= Dorothea Winter =

German musician and teacher (1949-2012)

Dorothea Angelika Winter (November 27, 1949 – November 11, 2012) was a German recorder player and recorder teacher. She taught recorder at the Conservatory of Zwolle, Maastricht and at the Royal Conservatory in The Hague. She was a founder and a member of Trio Dolce. John Cage wrote "Three" for Trio Dolce.

==Biography==
Dorothea Winter was born in Ahrensburg (Germany) on November 27, 1949. After her graduation at Stormarnschule in 1968 she studied recorder with Ferdinand Conrad in Hannover.
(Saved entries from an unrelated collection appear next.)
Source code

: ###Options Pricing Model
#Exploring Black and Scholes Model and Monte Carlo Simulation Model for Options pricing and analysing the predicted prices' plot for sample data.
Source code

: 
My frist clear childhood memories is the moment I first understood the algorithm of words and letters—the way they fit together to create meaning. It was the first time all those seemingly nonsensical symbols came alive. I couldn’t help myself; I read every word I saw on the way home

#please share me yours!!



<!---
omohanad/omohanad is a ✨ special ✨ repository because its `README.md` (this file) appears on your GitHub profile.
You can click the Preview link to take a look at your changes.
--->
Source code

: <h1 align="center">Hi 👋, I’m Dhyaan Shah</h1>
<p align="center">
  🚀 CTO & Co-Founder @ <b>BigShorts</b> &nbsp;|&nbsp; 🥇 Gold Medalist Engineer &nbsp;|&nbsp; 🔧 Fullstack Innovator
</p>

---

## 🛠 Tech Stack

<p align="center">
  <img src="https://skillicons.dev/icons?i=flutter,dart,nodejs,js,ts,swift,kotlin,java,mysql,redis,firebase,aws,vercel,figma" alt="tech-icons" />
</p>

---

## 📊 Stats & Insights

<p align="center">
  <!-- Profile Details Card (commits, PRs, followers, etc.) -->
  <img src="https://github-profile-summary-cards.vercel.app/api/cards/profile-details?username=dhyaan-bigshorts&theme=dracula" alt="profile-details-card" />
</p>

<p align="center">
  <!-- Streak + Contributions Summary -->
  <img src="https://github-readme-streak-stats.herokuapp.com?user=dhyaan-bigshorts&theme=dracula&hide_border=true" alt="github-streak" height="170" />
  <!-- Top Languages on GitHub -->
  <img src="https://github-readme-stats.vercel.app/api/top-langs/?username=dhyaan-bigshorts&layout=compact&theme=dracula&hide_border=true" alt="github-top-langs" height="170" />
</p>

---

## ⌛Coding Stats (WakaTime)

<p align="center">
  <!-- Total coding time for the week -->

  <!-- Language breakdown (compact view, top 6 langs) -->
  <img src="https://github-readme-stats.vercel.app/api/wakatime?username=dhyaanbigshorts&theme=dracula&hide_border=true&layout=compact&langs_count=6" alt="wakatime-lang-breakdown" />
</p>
While being a recorder student in Germany she played many concerts in Europe under the pseudonym of Theodora Sommer.

She moved to Holland, where she studied recorder with Jeanette van Wingerden and Frans Brüggen at the Royal Conservatory in The Hague.
She obtained her Degree in Performance with honors and won several prizes at the International Competition for Woodwinds at the Early Music Festival in Bruges.
In 1986 she founded, together with recorder players Christine Brelowski and Geesche Geddert, Trio Dolce, a recorder trio specialized in contemporary recorder music. Composers who wrote music for Trio Dolce include: Lothar Lämmer (Pfeif drauf!, 1985), Ivo van Emmerik (Voci eguali, 1986; Renvoi à l'environ, 1993), John Cage (Three, 1989), Ron Ford (Steps, 1990), Floris van Manen (Langzaam & zacht, 1993), and Walter Zimmermann (Shadows of Cold Mountain I, 1993).
Three, by John Cage, is a piece for three recorder players using sopranino, soprano, alto, tenor (recorder player 1), sopranino, soprano, alto, basset, tenor, bass (recorder player 2), and soprano, alto, basset, tenor, double bass (recorder player 3). It was first performed by Trio Dolce on July 27, 1990, at the Internationale Ferienkurse für Neue Musik Darmstadt.
Dorothea was also a member of The Klemisch Consort Berlin.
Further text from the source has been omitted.